── Material for this exercise

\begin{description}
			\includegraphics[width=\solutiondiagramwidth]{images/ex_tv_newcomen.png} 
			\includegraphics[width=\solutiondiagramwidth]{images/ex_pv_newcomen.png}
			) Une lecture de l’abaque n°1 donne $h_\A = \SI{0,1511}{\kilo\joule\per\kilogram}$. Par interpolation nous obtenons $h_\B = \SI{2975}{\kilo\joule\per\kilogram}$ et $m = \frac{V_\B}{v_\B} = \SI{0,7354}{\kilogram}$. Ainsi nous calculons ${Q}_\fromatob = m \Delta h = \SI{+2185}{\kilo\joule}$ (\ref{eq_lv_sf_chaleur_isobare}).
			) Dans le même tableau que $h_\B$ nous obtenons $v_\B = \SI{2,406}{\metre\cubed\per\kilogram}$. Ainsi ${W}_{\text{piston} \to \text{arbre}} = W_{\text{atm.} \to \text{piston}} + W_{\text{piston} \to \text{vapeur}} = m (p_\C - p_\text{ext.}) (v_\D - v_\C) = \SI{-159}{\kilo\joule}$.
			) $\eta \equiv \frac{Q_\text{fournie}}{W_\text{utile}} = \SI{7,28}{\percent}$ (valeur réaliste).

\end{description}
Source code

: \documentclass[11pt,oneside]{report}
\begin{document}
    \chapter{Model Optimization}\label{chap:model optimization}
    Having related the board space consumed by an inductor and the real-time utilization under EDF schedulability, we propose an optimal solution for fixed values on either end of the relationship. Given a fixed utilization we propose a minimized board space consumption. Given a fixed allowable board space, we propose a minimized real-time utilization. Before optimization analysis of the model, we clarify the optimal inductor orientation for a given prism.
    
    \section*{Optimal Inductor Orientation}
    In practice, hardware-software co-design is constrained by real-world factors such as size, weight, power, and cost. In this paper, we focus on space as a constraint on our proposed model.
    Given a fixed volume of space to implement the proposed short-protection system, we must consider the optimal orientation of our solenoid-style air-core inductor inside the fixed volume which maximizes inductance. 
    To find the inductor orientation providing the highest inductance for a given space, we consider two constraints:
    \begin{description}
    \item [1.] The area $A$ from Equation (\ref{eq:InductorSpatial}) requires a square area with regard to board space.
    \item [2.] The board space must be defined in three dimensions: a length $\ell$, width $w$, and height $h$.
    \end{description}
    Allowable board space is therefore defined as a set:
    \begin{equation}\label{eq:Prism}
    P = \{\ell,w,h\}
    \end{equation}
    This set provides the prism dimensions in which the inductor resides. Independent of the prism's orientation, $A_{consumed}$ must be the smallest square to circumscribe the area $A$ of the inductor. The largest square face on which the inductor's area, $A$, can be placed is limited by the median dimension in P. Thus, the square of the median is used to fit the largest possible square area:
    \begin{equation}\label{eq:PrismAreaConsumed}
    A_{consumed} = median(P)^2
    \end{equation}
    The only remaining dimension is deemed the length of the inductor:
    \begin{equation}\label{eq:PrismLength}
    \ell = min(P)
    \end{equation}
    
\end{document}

────

Send back each record exactly, and include them all.

\begin{description}
			\includegraphics[width=\solutiondiagramwidth]{images/ex_tv_newcomen.png} 
			\includegraphics[width=\solutiondiagramwidth]{images/ex_pv_newcomen.png}
			) Une lecture de l’abaque n°1 donne $h_\A = \SI{0,1511}{\kilo\joule\per\kilogram}$. Par interpolation nous obtenons $h_\B = \SI{2975}{\kilo\joule\per\kilogram}$ et $m = \frac{V_\B}{v_\B} = \SI{0,7354}{\kilogram}$. Ainsi nous calculons ${Q}_\fromatob = m \Delta h = \SI{+2185}{\kilo\joule}$ (\ref{eq_lv_sf_chaleur_isobare}).
			) Dans le même tableau que $h_\B$ nous obtenons $v_\B = \SI{2,406}{\metre\cubed\per\kilogram}$. Ainsi ${W}_{\text{piston} \to \text{arbre}} = W_{\text{atm.} \to \text{piston}} + W_{\text{piston} \to \text{vapeur}} = m (p_\C - p_\text{ext.}) (v_\D - v_\C) = \SI{-159}{\kilo\joule}$.
			) $\eta \equiv \frac{Q_\text{fournie}}{W_\text{utile}} = \SI{7,28}{\percent}$ (valeur réaliste).

\end{description}
Source code

: \documentclass[11pt,oneside]{report}
\begin{document}
    \chapter{Model Optimization}\label{chap:model optimization}
    Having related the board space consumed by an inductor and the real-time utilization under EDF schedulability, we propose an optimal solution for fixed values on either end of the relationship. Given a fixed utilization we propose a minimized board space consumption. Given a fixed allowable board space, we propose a minimized real-time utilization. Before optimization analysis of the model, we clarify the optimal inductor orientation for a given prism.
    
    \section*{Optimal Inductor Orientation}
    In practice, hardware-software co-design is constrained by real-world factors such as size, weight, power, and cost. In this paper, we focus on space as a constraint on our proposed model.
    Given a fixed volume of space to implement the proposed short-protection system, we must consider the optimal orientation of our solenoid-style air-core inductor inside the fixed volume which maximizes inductance. 
    To find the inductor orientation providing the highest inductance for a given space, we consider two constraints:
    \begin{description}
    \item [1.] The area $A$ from Equation (\ref{eq:InductorSpatial}) requires a square area with regard to board space.
    \item [2.] The board space must be defined in three dimensions: a length $\ell$, width $w$, and height $h$.
    \end{description}
    Allowable board space is therefore defined as a set:
    \begin{equation}\label{eq:Prism}
    P = \{\ell,w,h\}
    \end{equation}
    This set provides the prism dimensions in which the inductor resides. Independent of the prism's orientation, $A_{consumed}$ must be the smallest square to circumscribe the area $A$ of the inductor. The largest square face on which the inductor's area, $A$, can be placed is limited by the median dimension in P. Thus, the square of the median is used to fit the largest possible square area:
    \begin{equation}\label{eq:PrismAreaConsumed}
    A_{consumed} = median(P)^2
    \end{equation}
    The only remaining dimension is deemed the length of the inductor:
    \begin{equation}\label{eq:PrismLength}
    \ell = min(P)
    \end{equation}
    
\end{document}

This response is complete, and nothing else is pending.